None of these activities or learning experiences can match the effective and focused tactical learning that I have experienced through repetitive fighting of the small unit scenarios in “Close Combat.”
“Close Combat” permits a player to fight hundreds of scenarios, make thousands of tactical decisions, experiment with different tactics, and learn from his mistakes. I would be a far more qualified platoon commander now than I was twelve years ago. Through fighting the “Close Combat” simulation, I have internalized significant platoon-level tactical lessons:
•Long unsupported assaults are deadly. Assault for short distances, against a lightly armed or well-suppressed position. A single enemy soldier can destroy a squad across 100 meters of open ground.
•A long covered approach is always better than a short open route. Be careful of covered approaches that cannot be covered by an overwatching unit.
•Every unit needs obscuration. Smoke save lives. Every assault and every withdrawal should use smoke.

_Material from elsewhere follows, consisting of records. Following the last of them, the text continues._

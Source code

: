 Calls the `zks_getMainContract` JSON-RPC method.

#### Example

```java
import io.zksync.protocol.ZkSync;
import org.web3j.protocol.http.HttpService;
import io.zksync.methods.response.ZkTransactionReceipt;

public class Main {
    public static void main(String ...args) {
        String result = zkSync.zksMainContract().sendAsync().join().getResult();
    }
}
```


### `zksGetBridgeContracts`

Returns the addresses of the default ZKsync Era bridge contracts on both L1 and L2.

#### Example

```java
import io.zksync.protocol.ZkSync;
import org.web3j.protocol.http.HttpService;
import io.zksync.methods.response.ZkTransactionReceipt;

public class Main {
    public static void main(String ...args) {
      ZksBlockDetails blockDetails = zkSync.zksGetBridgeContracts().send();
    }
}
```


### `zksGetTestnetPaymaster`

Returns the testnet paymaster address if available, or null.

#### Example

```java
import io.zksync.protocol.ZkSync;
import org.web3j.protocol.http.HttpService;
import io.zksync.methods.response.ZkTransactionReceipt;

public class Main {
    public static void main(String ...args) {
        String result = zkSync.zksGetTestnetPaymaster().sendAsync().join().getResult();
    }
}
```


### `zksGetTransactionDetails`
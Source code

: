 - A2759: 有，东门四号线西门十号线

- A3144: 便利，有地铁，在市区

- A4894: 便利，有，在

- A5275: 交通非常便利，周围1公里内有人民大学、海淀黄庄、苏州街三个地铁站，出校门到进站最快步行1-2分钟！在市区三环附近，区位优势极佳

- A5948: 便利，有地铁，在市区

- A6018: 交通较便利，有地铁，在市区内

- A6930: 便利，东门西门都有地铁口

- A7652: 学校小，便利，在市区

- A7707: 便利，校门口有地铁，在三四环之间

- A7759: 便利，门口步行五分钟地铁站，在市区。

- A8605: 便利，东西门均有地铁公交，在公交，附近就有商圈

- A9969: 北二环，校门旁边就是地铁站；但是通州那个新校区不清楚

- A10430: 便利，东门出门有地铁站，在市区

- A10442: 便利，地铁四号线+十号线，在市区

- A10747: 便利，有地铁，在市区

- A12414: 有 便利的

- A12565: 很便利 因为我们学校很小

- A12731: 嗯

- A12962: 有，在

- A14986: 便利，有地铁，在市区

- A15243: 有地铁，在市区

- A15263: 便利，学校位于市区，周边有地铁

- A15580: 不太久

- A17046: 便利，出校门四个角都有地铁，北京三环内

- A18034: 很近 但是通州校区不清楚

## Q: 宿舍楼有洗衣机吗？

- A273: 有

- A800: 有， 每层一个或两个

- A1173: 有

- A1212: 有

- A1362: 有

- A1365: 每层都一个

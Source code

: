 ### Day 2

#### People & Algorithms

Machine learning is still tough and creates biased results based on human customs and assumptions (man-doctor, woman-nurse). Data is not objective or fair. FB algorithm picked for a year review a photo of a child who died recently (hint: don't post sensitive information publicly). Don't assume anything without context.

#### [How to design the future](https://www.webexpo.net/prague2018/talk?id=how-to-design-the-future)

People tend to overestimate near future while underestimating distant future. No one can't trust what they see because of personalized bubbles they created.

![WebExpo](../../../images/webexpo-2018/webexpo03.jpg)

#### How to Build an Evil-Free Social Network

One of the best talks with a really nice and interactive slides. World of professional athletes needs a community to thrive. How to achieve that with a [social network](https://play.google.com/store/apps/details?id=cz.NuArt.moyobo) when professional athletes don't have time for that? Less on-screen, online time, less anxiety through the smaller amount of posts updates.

•Fire and maneuver is the key tactic. Use the majority of your force to overwhelmingly suppress the enemy, and a small assault unit to rapidly close on the objective.

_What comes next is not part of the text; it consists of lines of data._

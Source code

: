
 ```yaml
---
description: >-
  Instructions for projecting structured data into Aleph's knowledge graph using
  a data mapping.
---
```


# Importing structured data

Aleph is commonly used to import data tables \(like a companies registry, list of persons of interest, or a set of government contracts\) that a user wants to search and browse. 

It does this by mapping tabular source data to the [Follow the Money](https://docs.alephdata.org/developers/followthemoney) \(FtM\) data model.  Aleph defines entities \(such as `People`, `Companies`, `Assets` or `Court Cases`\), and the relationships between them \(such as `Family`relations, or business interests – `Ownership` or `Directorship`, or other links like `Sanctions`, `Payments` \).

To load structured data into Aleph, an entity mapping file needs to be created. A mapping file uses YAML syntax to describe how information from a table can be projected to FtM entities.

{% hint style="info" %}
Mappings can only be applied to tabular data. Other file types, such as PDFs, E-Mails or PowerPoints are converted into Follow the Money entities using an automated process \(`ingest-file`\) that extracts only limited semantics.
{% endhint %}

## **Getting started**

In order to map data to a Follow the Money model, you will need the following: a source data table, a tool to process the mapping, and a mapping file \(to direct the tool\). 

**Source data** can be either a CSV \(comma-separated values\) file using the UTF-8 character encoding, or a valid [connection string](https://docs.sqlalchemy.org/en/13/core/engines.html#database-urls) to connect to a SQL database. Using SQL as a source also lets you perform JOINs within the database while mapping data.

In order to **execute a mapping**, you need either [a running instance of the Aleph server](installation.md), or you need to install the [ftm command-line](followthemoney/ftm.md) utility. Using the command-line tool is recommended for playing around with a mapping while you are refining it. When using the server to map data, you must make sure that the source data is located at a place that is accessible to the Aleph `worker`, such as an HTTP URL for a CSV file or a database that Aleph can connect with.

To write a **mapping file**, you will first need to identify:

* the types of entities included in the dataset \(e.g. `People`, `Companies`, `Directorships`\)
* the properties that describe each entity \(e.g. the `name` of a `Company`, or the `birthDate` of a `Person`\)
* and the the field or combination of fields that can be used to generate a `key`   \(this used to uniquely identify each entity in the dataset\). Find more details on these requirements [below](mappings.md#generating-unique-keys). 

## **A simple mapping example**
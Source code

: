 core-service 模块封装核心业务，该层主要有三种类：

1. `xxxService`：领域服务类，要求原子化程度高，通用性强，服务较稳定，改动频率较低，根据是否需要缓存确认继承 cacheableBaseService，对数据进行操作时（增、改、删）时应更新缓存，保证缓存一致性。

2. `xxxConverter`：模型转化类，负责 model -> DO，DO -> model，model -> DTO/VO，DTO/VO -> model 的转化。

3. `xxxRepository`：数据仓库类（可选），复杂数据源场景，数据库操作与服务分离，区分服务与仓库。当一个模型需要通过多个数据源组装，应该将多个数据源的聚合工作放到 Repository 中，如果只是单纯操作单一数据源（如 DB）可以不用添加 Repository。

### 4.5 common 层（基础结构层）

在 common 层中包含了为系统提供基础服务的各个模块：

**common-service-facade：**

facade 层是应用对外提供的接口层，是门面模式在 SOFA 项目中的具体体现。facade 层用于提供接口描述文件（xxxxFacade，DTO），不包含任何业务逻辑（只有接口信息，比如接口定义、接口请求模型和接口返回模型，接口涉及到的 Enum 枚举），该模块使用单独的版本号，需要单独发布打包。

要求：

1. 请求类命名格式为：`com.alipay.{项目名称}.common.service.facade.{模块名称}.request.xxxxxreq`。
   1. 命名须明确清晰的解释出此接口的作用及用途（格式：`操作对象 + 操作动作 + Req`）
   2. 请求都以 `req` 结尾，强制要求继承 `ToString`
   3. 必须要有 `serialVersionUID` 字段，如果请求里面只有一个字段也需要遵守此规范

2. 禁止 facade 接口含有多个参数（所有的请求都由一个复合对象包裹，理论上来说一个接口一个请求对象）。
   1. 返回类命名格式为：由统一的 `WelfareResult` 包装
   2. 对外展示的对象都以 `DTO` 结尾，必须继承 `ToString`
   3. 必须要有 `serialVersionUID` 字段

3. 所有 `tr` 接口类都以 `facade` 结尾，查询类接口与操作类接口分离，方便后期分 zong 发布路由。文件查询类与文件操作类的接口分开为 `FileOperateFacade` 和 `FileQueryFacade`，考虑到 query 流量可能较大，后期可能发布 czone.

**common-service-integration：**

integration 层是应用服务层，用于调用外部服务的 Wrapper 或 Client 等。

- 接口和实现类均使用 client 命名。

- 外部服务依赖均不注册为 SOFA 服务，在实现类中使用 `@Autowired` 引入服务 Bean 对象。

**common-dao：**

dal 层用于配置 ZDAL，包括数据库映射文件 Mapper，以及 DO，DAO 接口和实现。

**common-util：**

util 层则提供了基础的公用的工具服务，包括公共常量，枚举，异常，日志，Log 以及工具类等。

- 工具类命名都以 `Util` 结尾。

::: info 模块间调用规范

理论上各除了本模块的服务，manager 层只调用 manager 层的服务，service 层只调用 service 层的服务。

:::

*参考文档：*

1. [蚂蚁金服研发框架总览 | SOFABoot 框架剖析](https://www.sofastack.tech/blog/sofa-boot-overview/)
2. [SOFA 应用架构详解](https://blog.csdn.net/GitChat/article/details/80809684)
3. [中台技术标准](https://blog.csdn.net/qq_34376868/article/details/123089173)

•It's all about suppression. Fire without maneuver is wasteful and indecisive. Effective suppression is the basis for all infantry tactics.
•Units without mutual support are doomed. Mutually supported units protect each other from being fixed or assaulted.

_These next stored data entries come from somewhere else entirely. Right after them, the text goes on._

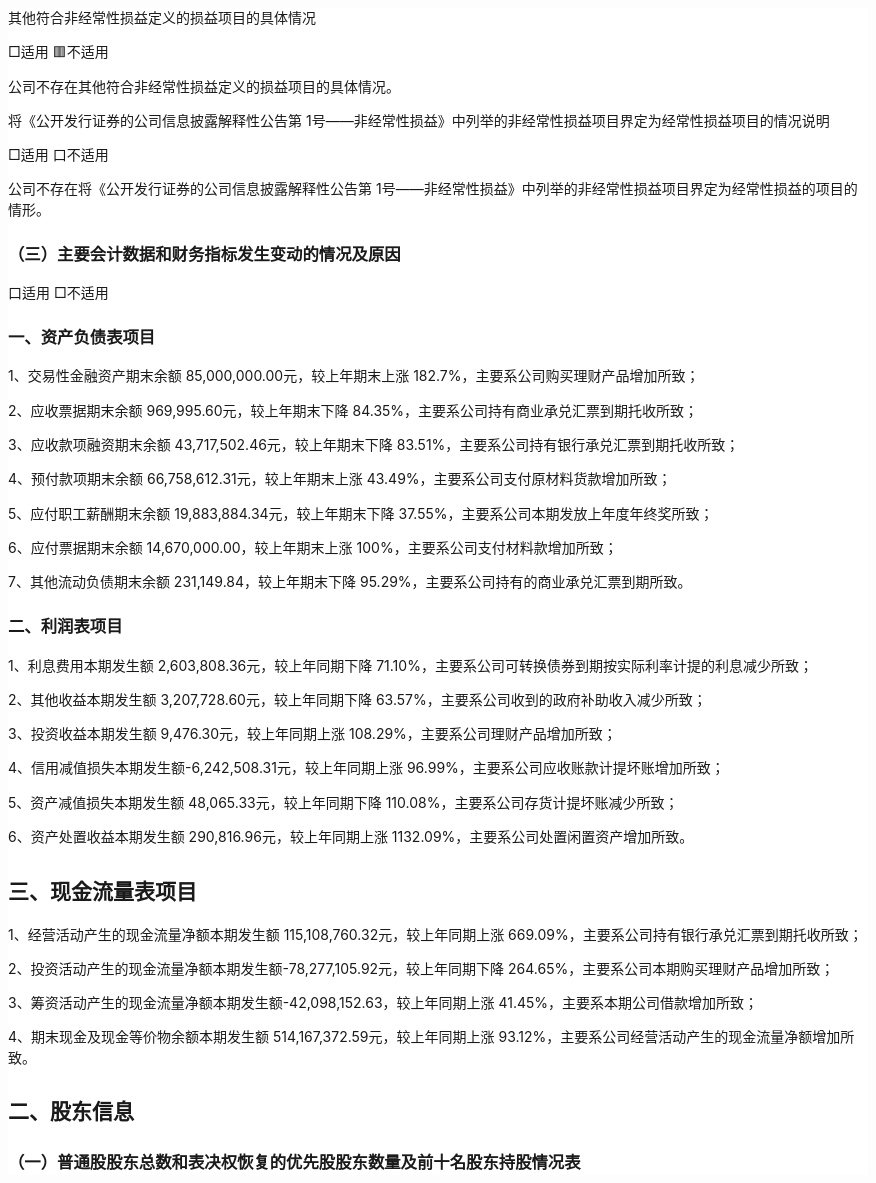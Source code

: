 其他符合非经常性损益定义的损益项目的具体情况  

□适用 🟥不适用  

公司不存在其他符合非经常性损益定义的损益项目的具体情况。  

将《公开发行证券的公司信息披露解释性公告第 1号——非经常性损益》中列举的非经常性损益项目界定为经常性损益项目的情况说明  

□适用 口不适用  

公司不存在将《公开发行证券的公司信息披露解释性公告第 1号——非经常性损益》中列举的非经常性损益项目界定为经常性损益的项目的情形。  

### （三）主要会计数据和财务指标发生变动的情况及原因  

口适用 □不适用  

### 一、资产负债表项目  

1、交易性金融资产期末余额 85,000,000.00元，较上年期末上涨 182.7%，主要系公司购买理财产品增加所致；  

2、应收票据期末余额 969,995.60元，较上年期末下降 84.35%，主要系公司持有商业承兑汇票到期托收所致；  

3、应收款项融资期末余额 43,717,502.46元，较上年期末下降 83.51%，主要系公司持有银行承兑汇票到期托收所致；  

4、预付款项期末余额 66,758,612.31元，较上年期末上涨 43.49%，主要系公司支付原材料货款增加所致；  

5、应付职工薪酬期末余额 19,883,884.34元，较上年期末下降 37.55%，主要系公司本期发放上年度年终奖所致；  

6、应付票据期末余额 14,670,000.00，较上年期末上涨 100%，主要系公司支付材料款增加所致；  

7、其他流动负债期末余额 231,149.84，较上年期末下降 95.29%，主要系公司持有的商业承兑汇票到期所致。  

### 二、利润表项目  

1、利息费用本期发生额 2,603,808.36元，较上年同期下降 71.10%，主要系公司可转换债券到期按实际利率计提的利息减少所致；  

2、其他收益本期发生额 3,207,728.60元，较上年同期下降 63.57%，主要系公司收到的政府补助收入减少所致；  

3、投资收益本期发生额 9,476.30元，较上年同期上涨 108.29%，主要系公司理财产品增加所致；  

4、信用减值损失本期发生额-6,242,508.31元，较上年同期上涨 96.99%，主要系公司应收账款计提坏账增加所致；  

5、资产减值损失本期发生额 48,065.33元，较上年同期下降 110.08%，主要系公司存货计提坏账减少所致；  

6、资产处置收益本期发生额 290,816.96元，较上年同期上涨 1132.09%，主要系公司处置闲置资产增加所致。  

## 三、现金流量表项目  

1、经营活动产生的现金流量净额本期发生额 115,108,760.32元，较上年同期上涨 669.09%，主要系公司持有银行承兑汇票到期托收所致；  

2、投资活动产生的现金流量净额本期发生额-78,277,105.92元，较上年同期下降 264.65%，主要系公司本期购买理财产品增加所致；  

3、筹资活动产生的现金流量净额本期发生额-42,098,152.63，较上年同期上涨 41.45%，主要系本期公司借款增加所致；  

4、期末现金及现金等价物余额本期发生额 514,167,372.59元，较上年同期上涨 93.12%，主要系公司经营活动产生的现金流量净额增加所致。  

## 二、股东信息  

### （一）普通股股东总数和表决权恢复的优先股股东数量及前十名股东持股情况表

•Mortars are inherently inaccurate. Area suppression is NOT destruction. Rounds are limited. Use them well. Don’t waste mortars on bunkers or buildings.
•Concentrate your fire.
Fire control insures decisive action. In contact, men will disburse their fire. Sequentially destroying targets with point fire is more effective than distributing ineffective fires.
•Every unit—squad, platoon, and company—needs antitank capability when facing tanks.
An infantry unit with no organic antitank weapon is either retreating or overrun.
Tanks can only be fought in close terrain.
•For anti-tank positions, deep and narrow sectors of fire with defilade on both sides are best. The best sector of fire allows you to engage only
one tank at a time.
•Defensive positions are temporary. All units need multiple positions and the ability to withdraw.
•For machinegun positions, deep and narrow sectors of fire, with defilade on both sides, are best. Primary and secondary sectors separated by frontal protection are better.
•Cover is life. Move from one covered position to another. Good cover is relative to a single enemy position. Mutually supporting enemy positions can overcome the protection of your cover.
•Use bounding overwatch to move. A squad in contact needs immediate suppression from another unit. The measure of success is the number of units that can immediately bring suppression to bear upon enemy contact.
Good Marine leaders know all of these lessons. They have been taught, they have read, they have trained to do them. But I, and those Marines who have fought “Close Combat,” know these lessons in our bones. We know the penalty for mistakes, for misreading the situation, for making decisions too late. Hundreds of simulated men have died in botched assaults, poorly laid positions, and as a result of unexpected enemy actions in order to teach these lessons. We have examined the ground, checked the line-of-sight, positioned the units, and supervised the units in contact so many times that the key tactical principles have become ingrained as second nature.
I have defended three hundred road intersections.
Not just the first step of putting a defensivescheme on paper, but all the way through to initiation of combat, falling back to secondary positions under pressure, and sometimes being overrun by the enemy because I failed to protect my machine gun positions. I cannot walk across a street now without seeing in my mind the intersection occupied: “An anti-tank weapon tucked into thatlow position with an oblique field of fire and good defilade, machineguns here and here, one squad forward with a alternate position near the guns, one squad on the corner in case they put infantry down that alley.”
The historical methods for teaching tactics, walking the ground, working through the examples in the manuals, tactical decision games, and actual field exercises, are important and must be done by all leaders. Schools and units must focus on real leaders, real units, and real ground.
To augment this practical training however, leaders need to experience the chaotic challenges of combat hundreds of times. As an inexpensive and easy-to-use tool to teach a Marine leader the dynamics of tactics, the “Close Combat” simulation is matchless.
Brendan B. McBreen
"True patriotism sometimes requires of men to act exactly contrary, at one period, to that which it does at another, and the motive which impels them — the desire to do right — is precisely the same."